A Moody´s aumentou a nota de risco brasileira de Ba2 para Ba1, um nível abaixo do investment grade

A Moody´s aumentou a nota de risco brasileira de Ba2 para Ba1, um nível abaixo do investment grade (Joel Saget/AFP)
A Moody´s aumentou a nota de risco brasileira de Ba2 para Ba1, um nível abaixo do investment grade (Joel Saget/AFP)

A Moody´s aumentou a nota de risco brasileira de Ba2 para Ba1, um nível abaixo do investment grade. A última vez que estivemos nesta condição foi em agosto de 2007, quando a empresa deu o upgrade para Ba1.    

As condições econômicas em 2006, ano em que os dados anuais foram observados para a mudança da nota em agosto de 2007, eram sob quase todos os quesitos melhores do que agora. A tabela 1 faz uma comparação entre os números, em parte reportados pela Moody´s na sua decisão, e outros que adicionamos que mostram a piora estrutural que o país enfrenta na parte fiscal. 

O PIB per capita em US$ cresceu muito pouco em quase 20 anos saindo de US$ 16,3 mil para US$ 20 mil, nas contas deste último ano pela Moody´s. O crescimento econômico em 2006 era maior, mas dada a diferença de crescimento populacional dos dois períodos não é tão diferente.
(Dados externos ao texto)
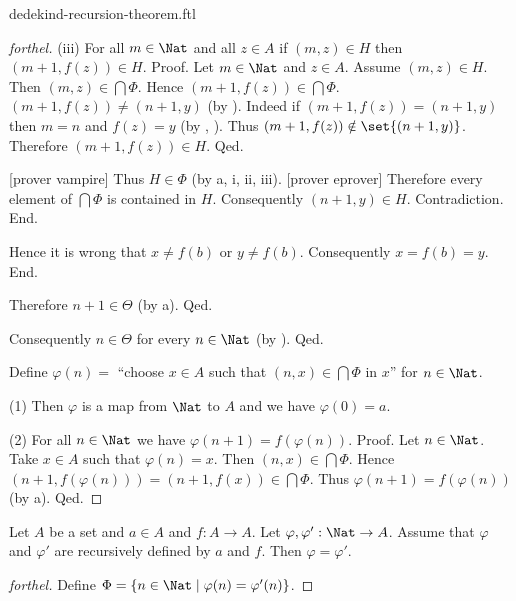 \documentclass{naproche-library}
\begin{document}
\begin{smodule}{dedekind-recursion-theorem.ftl}
\begin{proof}[forthel]
            (iii) For all $m \in \Nat$ and all $z \in A$ if $(m,z) \in H$ then $(m + 1,f(z)) \in H$. \newline
            Proof.
              Let $m \in \Nat$ and $z \in A$.
              Assume $(m,z) \in H$.
              Then $(m,z) \in \bigcap \Phi$.
              Hence $(m + 1,f(z)) \in \bigcap \Phi$.
              $(m + 1,f(z)) \neq (n + 1,y)$ (by ).
              Indeed if $(m + 1,f(z)) = (n + 1,y)$ then $m = n$ and $f(z) = y$ (by , ).
              Thus $(m + 1,f(z)) \notin \set{(n + 1,y)}$.
              Therefore $(m + 1,f(z)) \in H$.
            Qed.

            [prover vampire]
            Thus $H \in \Phi$ (by a, i, ii, iii).
            [prover eprover]
            Therefore every element of $\bigcap \Phi$ is contained in $H$.
            Consequently $(n + 1,y) \in H$.
            Contradiction.
          End.

          Hence it is wrong that $x \neq f(b)$ or $y \neq f(b)$.
          Consequently $x = f(b) = y$.
        End.

        Therefore $n + 1 \in \Theta$ (by a).
      Qed.

      Consequently $n \in \Theta$ for every $n \in \Nat$ (by ).
    Qed.

    Define $\varphi(n) =$ ``choose $x \in A$ such that $(n, x) \in
    \bigcap \Phi$ in $x$'' for $n \in \Nat$.

    (1) Then $\varphi$ is a map from $\Nat$ to $A$ and we have
    $\varphi(0) = a$.

    (2) For all $n \in \Nat$ we have $\varphi(n + 1) =
    f(\varphi(n))$. \newline
    Proof.
      Let $n \in \Nat$.
      Take $x \in A$ such that $\varphi(n) = x$.
      Then $(n, x) \in \bigcap \Phi$.
      Hence $(n + 1, f(\varphi(n))) = (n + 1, f(x)) \in \bigcap \Phi$.
      Thus $\varphi(n + 1) = f(\varphi(n))$ (by a).
    Qed.
  \end{proof}
  
  \begin{theorem*}[forthel,title=Dedekind's Recursion Theorem: Uniqueness,id=dedekind_uniqueness]
    Let $A$ be a set and $a \in A$ and $f : A \to A$.
    Let $\varphi, \varphi' : \Nat \to A$.
    Assume that $\varphi$ and $\varphi'$ are recursively defined by $a$ and
    $f$.
    Then $\varphi = \varphi'$.
  \end{theorem*}
  \begin{proof}[forthel]
    Define $\Phi = \{ n \in \Nat \mid \varphi(n) = \varphi'(n) \}$.


\end{proof}
\end{smodule}
\end{document}
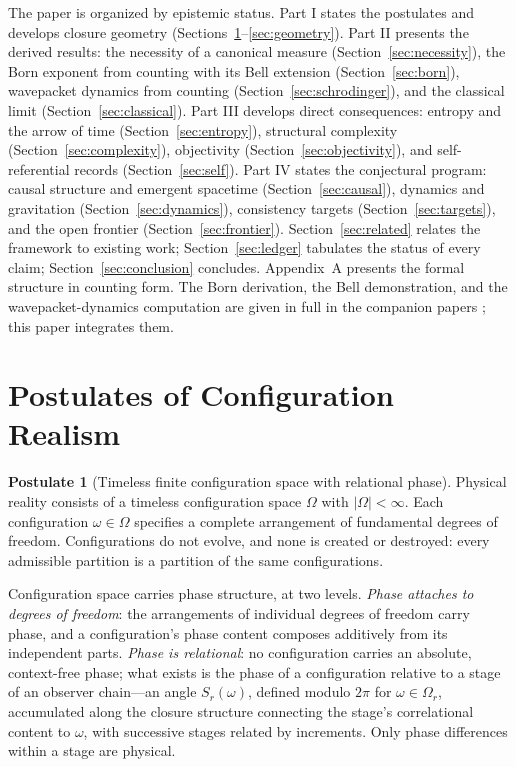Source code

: \documentclass[11pt]{article}
\theoremstyle{definition}
\newtheorem{postulate}{Postulate}
\theoremstyle{remark}
\begin{document}
The paper is organized by epistemic status. Part I states the postulates and develops closure geometry (Sections~\ref{sec:post}--\ref{sec:geometry}). Part II presents the derived results: the necessity of a canonical measure (Section~\ref{sec:necessity}), the Born exponent from counting with its Bell extension (Section~\ref{sec:born}), wavepacket dynamics from counting (Section~\ref{sec:schrodinger}), and the classical limit (Section~\ref{sec:classical}). Part III develops direct consequences: entropy and the arrow of time (Section~\ref{sec:entropy}), structural complexity (Section~\ref{sec:complexity}), objectivity (Section~\ref{sec:objectivity}), and self-referential records (Section~\ref{sec:self}). Part IV states the conjectural program: causal structure and emergent spacetime (Section~\ref{sec:causal}), dynamics and gravitation (Section~\ref{sec:dynamics}), consistency targets (Section~\ref{sec:targets}), and the open frontier (Section~\ref{sec:frontier}). Section~\ref{sec:related} relates the framework to existing work; Section~\ref{sec:ledger} tabulates the status of every claim; Section~\ref{sec:conclusion} concludes. Appendix~A presents the formal structure in counting form. The Born derivation, the Bell demonstration, and the wavepacket-dynamics computation are given in full in the companion papers \cite{TillittBorn,TillittCHSH,TillittSchr}; this paper integrates them.

\section{Postulates of Configuration Realism}\label{sec:post}

\begin{postulate}[Timeless finite configuration space with relational phase]\label{post:omega}
Physical reality consists of a timeless configuration space $\Omega$ with $|\Omega| < \infty$. Each configuration $\omega \in \Omega$ specifies a complete arrangement of fundamental degrees of freedom. Configurations do not evolve, and none is created or destroyed: every admissible partition is a partition of the same configurations.

Configuration space carries phase structure, at two levels. \emph{Phase attaches to degrees of freedom}: the arrangements of individual degrees of freedom carry phase, and a configuration's phase content composes additively from its independent parts. \emph{Phase is relational}: no configuration carries an absolute, context-free phase; what exists is the phase of a configuration relative to a stage of an observer chain---an angle $S_r(\omega)$, defined modulo $2\pi$ for $\omega \in \Omega_r$, accumulated along the closure structure connecting the stage's correlational content to $\omega$, with successive stages related by increments. Only phase differences within a stage are physical.
\end{postulate}
\end{document}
A inflação em 2006 havia atingido um número baixo e abaixo da meta da época, de 4,5%, que foi até fruto de reclamação por parte do governo por estar tão baixa. Avançamos na meta, que hoje finalmente é 3%, mas ainda com dificuldades de chegar a esse número. Os 3% alcançados em 2006 foram fruto de forte apreciação cambial que não está no radar atualmente. 
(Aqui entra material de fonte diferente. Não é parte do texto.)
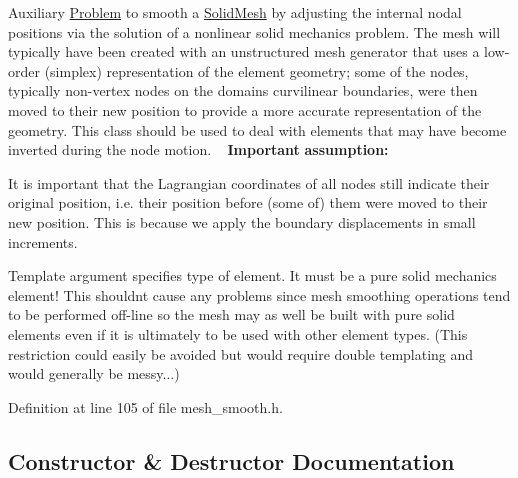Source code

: Auxiliary \hyperlink{classoomph_1_1Problem}{Problem} to smooth a \hyperlink{classoomph_1_1SolidMesh}{Solid\+Mesh} by adjusting the internal nodal positions via the solution of a nonlinear solid mechanics problem. The mesh will typically have been created with an unstructured mesh generator that uses a low-\/order (simplex) representation of the element geometry; some of the nodes, typically non-\/vertex nodes on the domain\textquotesingle{}s curvilinear boundaries, were then moved to their new position to provide a more accurate representation of the geometry. This class should be used to deal with elements that may have become inverted during the node motion. ~\newline
{\bfseries Important} {\bfseries assumption\+:} 
\begin{DoxyItemize}
\item It is important that the Lagrangian coordinates of all nodes still indicate their original position, i.\+e. their position before (some of) them were moved to their new position. This is because we apply the boundary displacements in small increments.
\end{DoxyItemize}Template argument specifies type of element. It must be a pure solid mechanics element! This shouldn\textquotesingle{}t cause any problems since mesh smoothing operations tend to be performed off-\/line so the mesh may as well be built with pure solid elements even if it is ultimately to be used with other element types. (This restriction could easily be avoided but would require double templating and would generally be messy...) 

Definition at line 105 of file mesh\+\_\+smooth.\+h.



\subsection{Constructor \& Destructor Documentation}
\mbox{\label{classoomph_1_1NonLinearElasticitySmoothMesh_af452c1406ac93eea7dff91ab62f74e32}} 
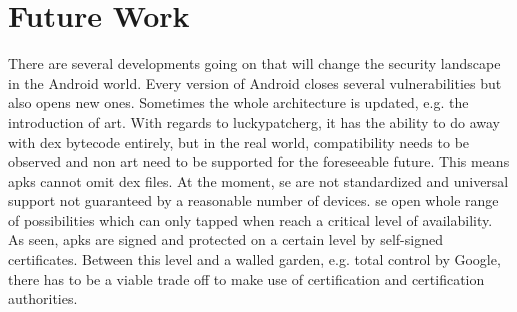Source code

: \section{Future Work}\label{section:conclusion-future}
There are several developments going on that will change the security landscape in the Android world.
\newline
\newline
Every version of Android closes several vulnerabilities but also opens new ones.
Sometimes the whole architecture is updated, e.g. the introduction of \gls{art}.
With regards to \gls{luckypatcherg}, it has the ability to do away with dex bytecode entirely, but in the real world, compatibility needs to be observed and non \gls{art} need to be supported for the foreseeable future.
This means \gls{apk}s cannot omit \gls{dex} files.
\newline
\newline
At the moment, \gls{se} are not standardized and universal support not guaranteed by a reasonable number of devices.
\gls{se} open whole range of possibilities which can only tapped when reach a critical level of availability.
\newline
\newline
As seen, \gls{apk}s are signed and protected on a certain level by self-signed certificates.
Between this level and a walled garden, e.g. total control by Google, there has to be a viable trade off to make use of certification and certification authorities.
Os resultados fiscais são nosso ponto de stress. Tanto a dívida quanto as leituras de resultados primários e nominais mostram uma economia pior em 2023 do que em 2006. Mais ainda, o filme de 2006 era melhor do que o filme de 2023, pois a dívida bruta chegou a 59% em 2013, dos 64% que tínhamos em 2006 (aqui utilizando o critério do FMI para podermos comparar com esse período, já que o BC mudou a metodologia em 2011). O déficit nominal estava em 3,4% naquela época em agora está em 8% enquanto o primário, maior elemento de preocupação, tinha robustos 3% de superávit naquele momento, números que melhoraram até 2008. Atualmente o déficit foi artificialmente elevado ano passado e deve permanecer na casa dos 0,7% a 0,8% até 2026 pelo menos.  
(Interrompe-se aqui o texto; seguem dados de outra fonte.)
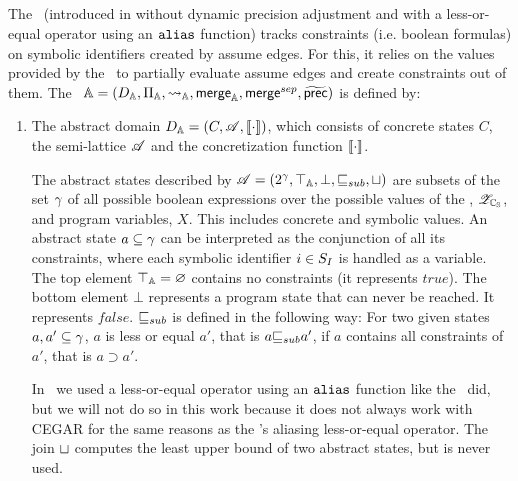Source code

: \subsection{\ConstraintsCPA} \label{sec:constraintsCPA}
The \constraintsCPA\
(introduced in \cite{Lemberger2015} without dynamic precision adjustment and with a less-or-equal operator using an $\texttt{alias}$ function)
tracks constraints (i.e. boolean formulas) on symbolic identifiers created by assume edges.
For this, it relies on the values provided by the \symbolicValueAnalysisCPA\ to partially evaluate assume edges and create constraints out of them.
The \constraintsCPA\ $\mathbb{A} = (D_{\mathbb{A}}, \Pi_{\mathbb{A}}, \rightsquigarrow_{\mathbb{A}}, \operatorname{\operatorname{\mathsf{merge}}}_{\mathbb{A}}, \operatorname{\operatorname{\mathsf{merge}}}^{sep}, \operatorname{\widetilde{\operatorname{\operatorname{\mathsf{prec}}}}})$ is defined by:
\begin{enumerate}[leftmargin=*,label=\arabic*.]
\item The abstract domain $D_{\mathbb{A}} = (C, \mathscr{A}, \llbracket \cdot \rrbracket)$,
	which consists of concrete states $C$, the semi-lattice $\mathscr{A}$ and the concretization function $\llbracket \cdot \rrbracket$.
	
	The abstract states described by $\mathscr{A} = (2^\gamma, \top_{\mathbb{A}}, \bot, {\sqsubseteq_{sub}}, \sqcup)$ are subsets of the set $\gamma$ of all possible boolean expressions over the possible values of the \symbolicValueAnalysisCPA, ${\mathscr{Z}_{\mathbb{C_{S}}}}$, and program variables, $X$. This includes concrete and symbolic values. An abstract state $a \subseteq \gamma$ can be interpreted as the conjunction of all its constraints, where each symbolic identifier $i \in S_I$ is handled as a variable.
	The top element $\top_{\mathbb{A}} = \varnothing$ contains no constraints (it represents $true$). The bottom element $\bot$ represents a program state that can never be reached. It represents $false$.
${\sqsubseteq_{sub}}$ is defined in the following way:
For two given states $a, a' \subseteq \gamma$, $a$ is less or equal $a'$, that is $a {\sqsubseteq_{sub}} a'$, if $a$ contains all constraints of $a'$, that is $a \supset a'$.

In \cite{Lemberger2015}\ we used a less-or-equal operator using an $\texttt{alias}$ function like the \symbolicValueAnalysisCPA\ did, but we will not do so in this work because it does not always work with CEGAR for the same reasons as the \symbolicValueAnalysisCPA's aliasing less-or-equal operator.
	The join $\sqcup$ computes the least upper bound of two abstract states, but is never used.


\end{enumerate}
 melhora significativa que tivemos, já consolidada desde essa época foi na dívida externa líquida, que estava em forte queda naquele momento, com 7% e hoje se mantém em território negativo há alguns anos. 

Até 2006, o Brasil vinha em uma sequência inédita de reformas econômicas que permitiram resultados robustos que se mantiveram por algum tempo até a mudança de política do governo começar a ficar mais clara, depois da saída de Palloci. Agora, o país passou também por uma sequência de reformas importantes, especialmente no governo Temer e a tributária agora no governo Lula que ajudam a explicar a decisão da Moody´s. Entretanto, uma economia que estaria a um passo do investment grade precisaria dar sinais mais substantivos em relação à trajetória fiscal, o que não é o caso. Utilizando a metodologia do BC para a dívida bruta, sairemos de 72% do PIB em 2022 para 84% no final de 2026, uma alta de 12 pontos percentuais em apenas quatro anos sem nenhuma crise no meio do caminho para justificar tal elevação. Ainda mais, há uma recorrente tendência do governo de se apegar a metas fictícias. Por exemplo, o governo insiste que poderá chegar ao piso inferior da meta, de déficit de 0,25% do PIB, enquanto o déficit real, pelos créditos extraordinários que foram feitos esse ano para as queimadas e a enchente no Rio Grande do Sul devem levar o déficit real para R$ 70 bilhões. Ano que vem, com os R$ 44 bilhões de precatórios fora da conta, o resultado será de pelo menos R$ 75 bilhões de déficit, considerando que o governo siga atingindo o mínimo da meta fictícia.  

Para atingir o investment grade o governo terá que fazer mudanças efetivas na estrutura fiscal, como temos discutido em outros momentos neste espaço. Sem isso, parte importante dos números positivos que se mostram na economia agora vão se perder, a começar pelo crescimento que será recorrentemente afetado por uma taxa de juros que ficará pressionada pelo fiscal em desequilíbrio (a taxa de juros neutra já está entre 5% e 6%). 

O que a Moody´s não conta, mas faz parte da resiliência da economia brasileira, é o fato de que as commodities de uma forma ampla têm sido responsáveis pelo crescimento econômico dos últimos anos e com potencial de manter esse padrão nos próximos anos. Fica uma dúvida sobre o papel das reformas no crescimento recente, dado que o grande puxador da expansão entre 21 e 23 foram as commodities e agora em 24 a política fiscal tem sido a principal fonte de expansão. O crescimento que foi gerado nos primeiros mandatos de Lula foi razão das longas reformas feitas anteriormente por FHC, mas que foram sancionadas pelo governo naquela época. A manutenção das boas práticas foi essencial para que o crescimento acontecesse. Dessa vez, as boas práticas fiscais estão aquém do ideal e o mundo cresce menos do que naquele período. Ao mesmo tempo, diversas reformas microeconômicas foram feitas nos últimos anos, mas fico na dúvida se não foram mais intensas e disruptivas no governo FHC em relação ao momento atual. De qualquer maneira, será mais difícil dessa vez passar para o investment grade, que, em 2007, levou dois anos para acontecer, vindo apenas em setembro de 2009. Dessa vez, se ocorrer, será só depois de reformas fiscais mais profundas, caso aconteçam, a partir de 2027.